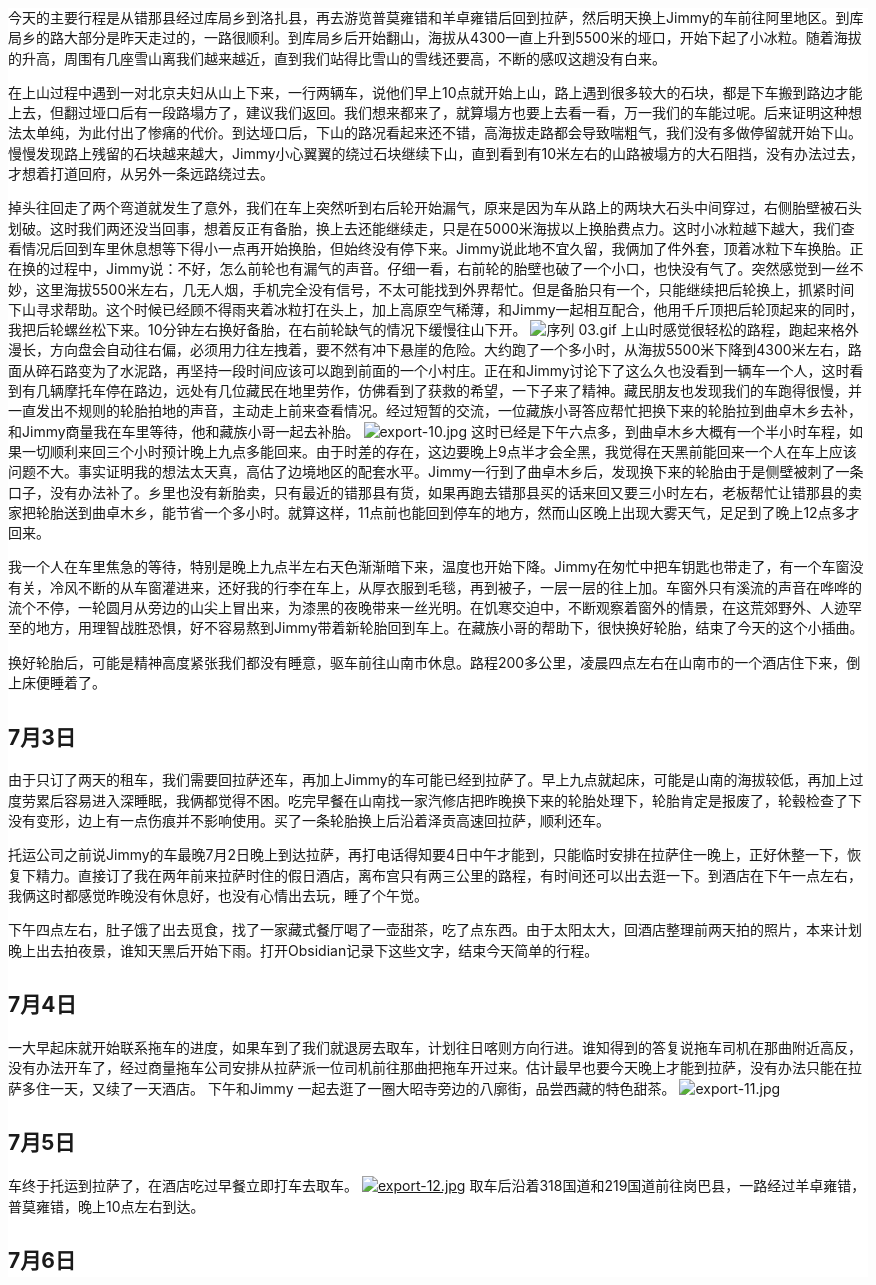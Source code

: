 今天的主要行程是从错那县经过库局乡到洛扎县，再去游览普莫雍错和羊卓雍错后回到拉萨，然后明天换上Jimmy的车前往阿里地区。到库局乡的路大部分是昨天走过的，一路很顺利。到库局乡后开始翻山，海拔从4300一直上升到5500米的垭口，开始下起了小冰粒。随着海拔的升高，周围有几座雪山离我们越来越近，直到我们站得比雪山的雪线还要高，不断的感叹这趟没有白来。

在上山过程中遇到一对北京夫妇从山上下来，一行两辆车，说他们早上10点就开始上山，路上遇到很多较大的石块，都是下车搬到路边才能上去，但翻过垭口后有一段路塌方了，建议我们返回。我们想来都来了，就算塌方也要上去看一看，万一我们的车能过呢。后来证明这种想法太单纯，为此付出了惨痛的代价。到达垭口后，下山的路况看起来还不错，高海拔走路都会导致喘粗气，我们没有多做停留就开始下山。慢慢发现路上残留的石块越来越大，Jimmy小心翼翼的绕过石块继续下山，直到看到有10米左右的山路被塌方的大石阻挡，没有办法过去，才想着打道回府，从另外一条远路绕过去。

掉头往回走了两个弯道就发生了意外，我们在车上突然听到右后轮开始漏气，原来是因为车从路上的两块大石头中间穿过，右侧胎壁被石头划破。这时我们两还没当回事，想着反正有备胎，换上去还能继续走，只是在5000米海拔以上换胎费点力。这时小冰粒越下越大，我们查看情况后回到车里休息想等下得小一点再开始换胎，但始终没有停下来。Jimmy说此地不宜久留，我俩加了件外套，顶着冰粒下车换胎。正在换的过程中，Jimmy说：不好，怎么前轮也有漏气的声音。仔细一看，右前轮的胎壁也破了一个小口，也快没有气了。突然感觉到一丝不妙，这里海拔5500米左右，几无人烟，手机完全没有信号，不太可能找到外界帮忙。但是备胎只有一个，只能继续把后轮换上，抓紧时间下山寻求帮助。这个时候已经顾不得雨夹着冰粒打在头上，加上高原空气稀薄，和Jimmy一起相互配合，他用千斤顶把后轮顶起来的同时，我把后轮螺丝松下来。10分钟左右换好备胎，在右前轮缺气的情况下缓慢往山下开。
![序列 03.gif](https://yun.weenas.com:8006/i/2024/06/07/6662ccb4e725b.gif)
上山时感觉很轻松的路程，跑起来格外漫长，方向盘会自动往右偏，必须用力往左拽着，要不然有冲下悬崖的危险。大约跑了一个多小时，从海拔5500米下降到4300米左右，路面从碎石路变为了水泥路，再坚持一段时间应该可以跑到前面的一个小村庄。正在和Jimmy讨论下了这么久也没看到一辆车一个人，这时看到有几辆摩托车停在路边，远处有几位藏民在地里劳作，仿佛看到了获救的希望，一下子来了精神。藏民朋友也发现我们的车跑得很慢，并一直发出不规则的轮胎拍地的声音，主动走上前来查看情况。经过短暂的交流，一位藏族小哥答应帮忙把换下来的轮胎拉到曲卓木乡去补，和Jimmy商量我在车里等待，他和藏族小哥一起去补胎。
![export-10.jpg](https://yun.weenas.com:8006/i/2024/06/07/6662c586b43dd.jpg)
这时已经是下午六点多，到曲卓木乡大概有一个半小时车程，如果一切顺利来回三个小时预计晚上九点多能回来。由于时差的存在，这边要晚上9点半才会全黑，我觉得在天黑前能回来一个人在车上应该问题不大。事实证明我的想法太天真，高估了边境地区的配套水平。Jimmy一行到了曲卓木乡后，发现换下来的轮胎由于是侧壁被刺了一条口子，没有办法补了。乡里也没有新胎卖，只有最近的错那县有货，如果再跑去错那县买的话来回又要三小时左右，老板帮忙让错那县的卖家把轮胎送到曲卓木乡，能节省一个多小时。就算这样，11点前也能回到停车的地方，然而山区晚上出现大雾天气，足足到了晚上12点多才回来。

我一个人在车里焦急的等待，特别是晚上九点半左右天色渐渐暗下来，温度也开始下降。Jimmy在匆忙中把车钥匙也带走了，有一个车窗没有关，冷风不断的从车窗灌进来，还好我的行李在车上，从厚衣服到毛毯，再到被子，一层一层的往上加。车窗外只有溪流的声音在哗哗的流个不停，一轮圆月从旁边的山尖上冒出来，为漆黑的夜晚带来一丝光明。在饥寒交迫中，不断观察着窗外的情景，在这荒郊野外、人迹罕至的地方，用理智战胜恐惧，好不容易熬到Jimmy带着新轮胎回到车上。在藏族小哥的帮助下，很快换好轮胎，结束了今天的这个小插曲。

换好轮胎后，可能是精神高度紧张我们都没有睡意，驱车前往山南市休息。路程200多公里，凌晨四点左右在山南市的一个酒店住下来，倒上床便睡着了。

## 7月3日
由于只订了两天的租车，我们需要回拉萨还车，再加上Jimmy的车可能已经到拉萨了。早上九点就起床，可能是山南的海拔较低，再加上过度劳累后容易进入深睡眠，我俩都觉得不困。吃完早餐在山南找一家汽修店把昨晚换下来的轮胎处理下，轮胎肯定是报废了，轮毂检查了下没有变形，边上有一点伤痕并不影响使用。买了一条轮胎换上后沿着泽贡高速回拉萨，顺利还车。

托运公司之前说Jimmy的车最晚7月2日晚上到达拉萨，再打电话得知要4日中午才能到，只能临时安排在拉萨住一晚上，正好休整一下，恢复下精力。直接订了我在两年前来拉萨时住的假日酒店，离布宫只有两三公里的路程，有时间还可以出去逛一下。到酒店在下午一点左右，我俩这时都感觉昨晚没有休息好，也没有心情出去玩，睡了个午觉。

下午四点左右，肚子饿了出去觅食，找了一家藏式餐厅喝了一壶甜茶，吃了点东西。由于太阳太大，回酒店整理前两天拍的照片，本来计划晚上出去拍夜景，谁知天黑后开始下雨。打开Obsidian记录下这些文字，结束今天简单的行程。
## 7月4日

一大早起床就开始联系拖车的进度，如果车到了我们就退房去取车，计划往日喀则方向行进。谁知得到的答复说拖车司机在那曲附近高反，没有办法开车了，经过商量拖车公司安排从拉萨派一位司机前往那曲把拖车开过来。估计最早也要今天晚上才能到拉萨，没有办法只能在拉萨多住一天，又续了一天酒店。
下午和Jimmy 一起去逛了一圈大昭寺旁边的八廓街，品尝西藏的特色甜茶。
![export-11.jpg](https://yun.weenas.com:8006/i/2024/06/07/6662c57e09e2d.jpg)
## 7月5日

车终于托运到拉萨了，在酒店吃过早餐立即打车去取车。
[![export-12.jpg](https://yun.weenas.com:8006/i/2024/06/07/6663029cadb1a.jpg)](https://yun.weenas.com:8006/i/2024/06/07/6663029cadb1a.jpg)
取车后沿着318国道和219国道前往岗巴县，一路经过羊卓雍错，普莫雍错，晚上10点左右到达。

## 7月6日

Assigned task: Among the lines above, find the one with "上山时感觉很轻松的路程，跑起" and the one with "托运公司之前说Jimmy的车". Quote both and everything between them, exactly.

Answer to the problem:
上山时感觉很轻松的路程，跑起来格外漫长，方向盘会自动往右偏，必须用力往左拽着，要不然有冲下悬崖的危险。大约跑了一个多小时，从海拔5500米下降到4300米左右，路面从碎石路变为了水泥路，再坚持一段时间应该可以跑到前面的一个小村庄。正在和Jimmy讨论下了这么久也没看到一辆车一个人，这时看到有几辆摩托车停在路边，远处有几位藏民在地里劳作，仿佛看到了获救的希望，一下子来了精神。藏民朋友也发现我们的车跑得很慢，并一直发出不规则的轮胎拍地的声音，主动走上前来查看情况。经过短暂的交流，一位藏族小哥答应帮忙把换下来的轮胎拉到曲卓木乡去补，和Jimmy商量我在车里等待，他和藏族小哥一起去补胎。
![export-10.jpg](https://yun.weenas.com:8006/i/2024/06/07/6662c586b43dd.jpg)
这时已经是下午六点多，到曲卓木乡大概有一个半小时车程，如果一切顺利来回三个小时预计晚上九点多能回来。由于时差的存在，这边要晚上9点半才会全黑，我觉得在天黑前能回来一个人在车上应该问题不大。事实证明我的想法太天真，高估了边境地区的配套水平。Jimmy一行到了曲卓木乡后，发现换下来的轮胎由于是侧壁被刺了一条口子，没有办法补了。乡里也没有新胎卖，只有最近的错那县有货，如果再跑去错那县买的话来回又要三小时左右，老板帮忙让错那县的卖家把轮胎送到曲卓木乡，能节省一个多小时。就算这样，11点前也能回到停车的地方，然而山区晚上出现大雾天气，足足到了晚上12点多才回来。

我一个人在车里焦急的等待，特别是晚上九点半左右天色渐渐暗下来，温度也开始下降。Jimmy在匆忙中把车钥匙也带走了，有一个车窗没有关，冷风不断的从车窗灌进来，还好我的行李在车上，从厚衣服到毛毯，再到被子，一层一层的往上加。车窗外只有溪流的声音在哗哗的流个不停，一轮圆月从旁边的山尖上冒出来，为漆黑的夜晚带来一丝光明。在饥寒交迫中，不断观察着窗外的情景，在这荒郊野外、人迹罕至的地方，用理智战胜恐惧，好不容易熬到Jimmy带着新轮胎回到车上。在藏族小哥的帮助下，很快换好轮胎，结束了今天的这个小插曲。

换好轮胎后，可能是精神高度紧张我们都没有睡意，驱车前往山南市休息。路程200多公里，凌晨四点左右在山南市的一个酒店住下来，倒上床便睡着了。

## 7月3日
由于只订了两天的租车，我们需要回拉萨还车，再加上Jimmy的车可能已经到拉萨了。早上九点就起床，可能是山南的海拔较低，再加上过度劳累后容易进入深睡眠，我俩都觉得不困。吃完早餐在山南找一家汽修店把昨晚换下来的轮胎处理下，轮胎肯定是报废了，轮毂检查了下没有变形，边上有一点伤痕并不影响使用。买了一条轮胎换上后沿着泽贡高速回拉萨，顺利还车。

托运公司之前说Jimmy的车最晚7月2日晚上到达拉萨，再打电话得知要4日中午才能到，只能临时安排在拉萨住一晚上，正好休整一下，恢复下精力。直接订了我在两年前来拉萨时住的假日酒店，离布宫只有两三公里的路程，有时间还可以出去逛一下。到酒店在下午一点左右，我俩这时都感觉昨晚没有休息好，也没有心情出去玩，睡了个午觉。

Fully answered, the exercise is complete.